[Stored items from a collection]

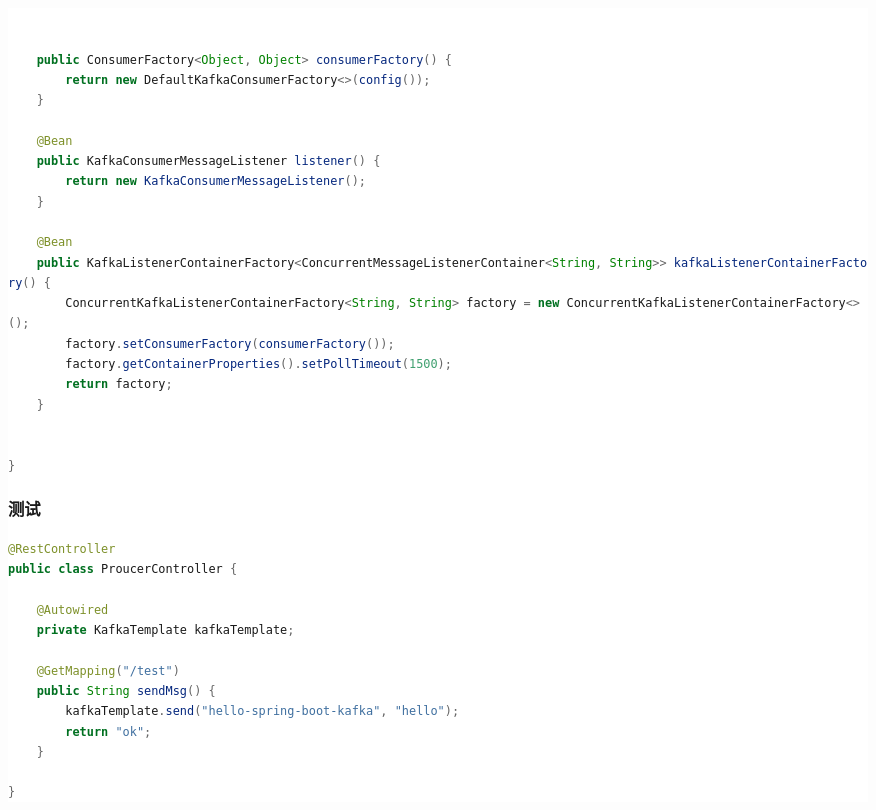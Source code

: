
   ```java
  
  
      public ConsumerFactory<Object, Object> consumerFactory() {
          return new DefaultKafkaConsumerFactory<>(config());
      }
  
      @Bean
      public KafkaConsumerMessageListener listener() {
          return new KafkaConsumerMessageListener();
      }
  
      @Bean
      public KafkaListenerContainerFactory<ConcurrentMessageListenerContainer<String, String>> kafkaListenerContainerFactory() {
          ConcurrentKafkaListenerContainerFactory<String, String> factory = new ConcurrentKafkaListenerContainerFactory<>();
          factory.setConsumerFactory(consumerFactory());
          factory.getContainerProperties().setPollTimeout(1500);
          return factory;
      }
  
  
  }
  ```



### 测试

```java
@RestController
public class ProucerController {

    @Autowired
    private KafkaTemplate kafkaTemplate;

    @GetMapping("/test")
    public String sendMsg() {
        kafkaTemplate.send("hello-spring-boot-kafka", "hello");
        return "ok";
    }

}
```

> **Work request**
Apart from the pictures, all of the data should be repeated exactly.

> **Completed task**
Source code

:
   ```java
  
  
      public ConsumerFactory<Object, Object> consumerFactory() {
          return new DefaultKafkaConsumerFactory<>(config());
      }
  
      @Bean
      public KafkaConsumerMessageListener listener() {
          return new KafkaConsumerMessageListener();
      }
  
      @Bean
      public KafkaListenerContainerFactory<ConcurrentMessageListenerContainer<String, String>> kafkaListenerContainerFactory() {
          ConcurrentKafkaListenerContainerFactory<String, String> factory = new ConcurrentKafkaListenerContainerFactory<>();
          factory.setConsumerFactory(consumerFactory());
          factory.getContainerProperties().setPollTimeout(1500);
          return factory;
      }
  
  
  }
  ```



### 测试

```java
@RestController
public class ProucerController {

    @Autowired
    private KafkaTemplate kafkaTemplate;

    @GetMapping("/test")
    public String sendMsg() {
        kafkaTemplate.send("hello-spring-boot-kafka", "hello");
        return "ok";
    }

}
```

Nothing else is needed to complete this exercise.